In some embodiments, as each sequence read in the alignment has an associated combined p-value, the combined p-values can be averaged using a smoothing function across windows of the reference alignment. Regions of the reference genome that are averaged in excess of a certain value may be identified as IHRs. In some embodiments, this may be further visualized as an additional “track” in the alignment.

Advantageously, the present invention can help a user to detect IHRs in a reference sequence with low false-negative results such as IHRs that would otherwise not have been detected using existing approaches, such as GATK.

“Genomic sequence data” herein means digital nucleic sequence information that provides a user with the genomic DNA sequence information of a subject. The genomic sequence data may be information that is stored in an electronic format, for example in a subject's medical records, or obtained from a gene sequencing apparatus, for example, a whole genome DNA sequencer.

“Reference sequence” herein means digital nucleic sequence information, either publicly available or proprietary sequence information, that provides a user with a representative example of a species' set of genes. In some embodiments, reference sequence may comprise sequences that are representative of the human genome. In one exemplary embodiment, the human genome reference sequence may be GRCh38. Reference sequence may represent nucleic sequences for an entire genome, or a portion of a genome.

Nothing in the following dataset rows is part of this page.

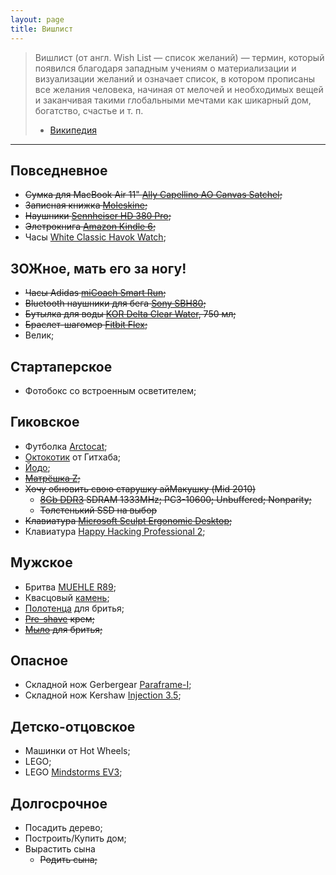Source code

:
 ```yaml
---
layout: page
title: Вишлист
---
```


> Вишлист (от англ. Wish List — список желаний) — термин, который появился благодаря западным 
учениям о материализации и визуализации желаний и означает список, в котором прописаны все 
желания человека, начиная от мелочей и необходимых вещей и заканчивая такими глобальными 
мечтами как шикарный дом, богатство, счастье и т. п.
> - [Википедия][wishlist]

-------

## Повседневное
- ~~Сумка для MacBook Air 11" [Ally Capellino AO Canvas Satchel][bag];~~
- ~~Записная книжка [Moleskine][moleskine];~~
- ~~Наушники [Sennheiser HD 380 Pro][sennheiser];~~
- ~~Элетрокнига [Amazon Kindle 6][kindle];~~
- Часы [White Classic Havok Watch][watch];


## ЗОЖное, мать его за ногу!
- ~~Часы Adidas [miCoach Smart Run][mi-coach];~~
- ~~Bluetooth наушники для бега [Sony SBH80][sony];~~
- ~~Бутылка для воды [KOR Delta Clear Water][kor-delta], 750 мл;~~
- ~~Браслет-шагомер [Fitbit Flex][fitbit];~~
- Велик;


## Стартаперское
- Фотобокс со встроенным осветителем;


## Гиковское
- Футболка [Arctocat][arctocat];
- [Октокотик][octocat] от Гитхаба;
- [Йодо][yodo];
- ~~[Матрёшка Z][matryoshka-z];~~
- ~~Хочу обновить свою старушку айМакушку (Mid 2010)~~
  * ~~[8Gb DDR3][ram] SDRAM 1333MHz; PC3-10600; Unbuffered; Nonparity;~~
  * ~~Толстенький SSD на выбор~~
- ~~Клавиатура [Microsoft Sculpt Ergonomic Desktop][sculpt-keyboard];~~
- Клавиатура [Happy Hacking Professional 2][hhp-keyboard];


## Мужское
- Бритва [MUEHLE R89];
- Квасцовый [камень][alunit];
- [Полотенца][polotentse-muehle] для бритья;
- ~~[Pre-shave][pre-shave-proraso] крем;~~
- ~~[Мыло][soap-Proraso] для бритья;~~

## Опасное
- Складной нож Gerbergear [Paraframe-I][knife];
- Складной нож Kershaw [Injection 3.5][knife2];


## Детско-отцовское
- Машинки от Hot Wheels;
- LEGO;
- LEGO [Mindstorms EV3][lego-mindstorms-ev3];


## Долгосрочное
- Посадить дерево;
- Построить/Купить дом;
- Вырастить сына
  * ~~Родить сына;~~

[wishlist]: http://www.wikiwand.com/ru/Вишлист
[kindle]: https://market.yandex.ru/product/11134465
[fitbit]: http://market.yandex.ru/model.xml?modelid=10802171
[sony]: http://market.yandex.ru/model.xml?modelid=10760046
[watch]: https://www.elliothavok.com/collections/all/products/white-classic-havok-watch-40mm
[bag]: http://www.re-store.ru/accessories/bags/ally-capellino/5060167430329/
[moleskine]: http://www.moleskines-shop.ru/collection/Moleskine-Classic/product/Moleskine-Large-Ruled-Notebook
[knife]: http://ru.gerbergear.com/Essentials/Knives/Paraframe-I-knife_22-48444
[knife2]: https://kershaw.kaiusaltd.com/knives/knife/injection-3.5
[arctocat]: https://github.myshopify.com/products/arctocat
[octocat]: https://github.myshopify.com/products/octocat-figurine
[sennheiser]: https://market.yandex.ru/product/4768680
[kor-delta]: http://korwater.com.ru/shop/vessels/kor-delta-750/clearwater
[mi-coach]: http://market.yandex.ru/model.xml?modelid=10802171
[yodo]: http://amperka.ru/product/yodo
[matryoshka-z]: http://amperka.ru/product/matryoshka-z
[ram]:https://market.yandex.ru/product/7795780
[sculpt-keyboard]: https://www.microsoft.com/accessories/ru-ru/products/keyboards/sculpt-ergonomic-desktop/l5v-00017
[lego-mindstorms-ev3]: https://lego.detmir.ru/product/index/id/164642/
[hhp-keyboard]: https://www.amazon.com/Happy-Hacking-Keyboard-Professional2-PD-KB400B/dp/B000EXZ0VC/ref=sr_1_1?s=electronics&ie=UTF8&qid=1520939782&sr=1-1&keywords=happy+hacking+keyboard
[MUEHLE R89]: https://опаснаябритва.рф/product/t-obraznaya-britva-traditional-r89
[alunit]: https://опаснаябритва.рф/product/kvastsovyy-kamen-alunit
[polotentse-muehle]: https://опаснаябритва.рф/product/polotentse-vafelnoe-muehle
[pre-shave-proraso]: https://опаснаябритва.рф/product/pre-shave-krem-proraso-2
[soap-proraso]: https://опаснаябритва.рф/product/mylo-dlya-britya-proraso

“Local assembly” herein means an assembly of sequence reads into longer contigs, which may be limited to certain regions of the genome, for example, regions where the reference genome has insufficient homology with respect to the subject sample sequence. A local assembly may be de novo, i.e., the sequence reads are assembled without the aid of a reference sequence. De novo local assembly may be achieved by use of software or algorithms that assemble sequence reads into longer contigs or scaffolds by aligning overlapping ends of the sequence reads. Alternately, a local assembly may also incorporate the reference sequence.

“Remedial action” herein means actions or steps that are taken by a user of any of the embodiments of the invention in response to identification of IHRs of the reference sequence with respect to a genomic sample of a subject. Remedial action may be taken to increase accuracy, speed, and/or efficiency of genome sequencing and/or otherwise improve genome sequencing. Remedial actions can include, for example, masking the sequences of IHRs prior to making variant calls, performing local assembly of sequence reads aligned to locations within or nearby the IHR, and/or flagging the IHRs for needed improvement of reference sequences in future use.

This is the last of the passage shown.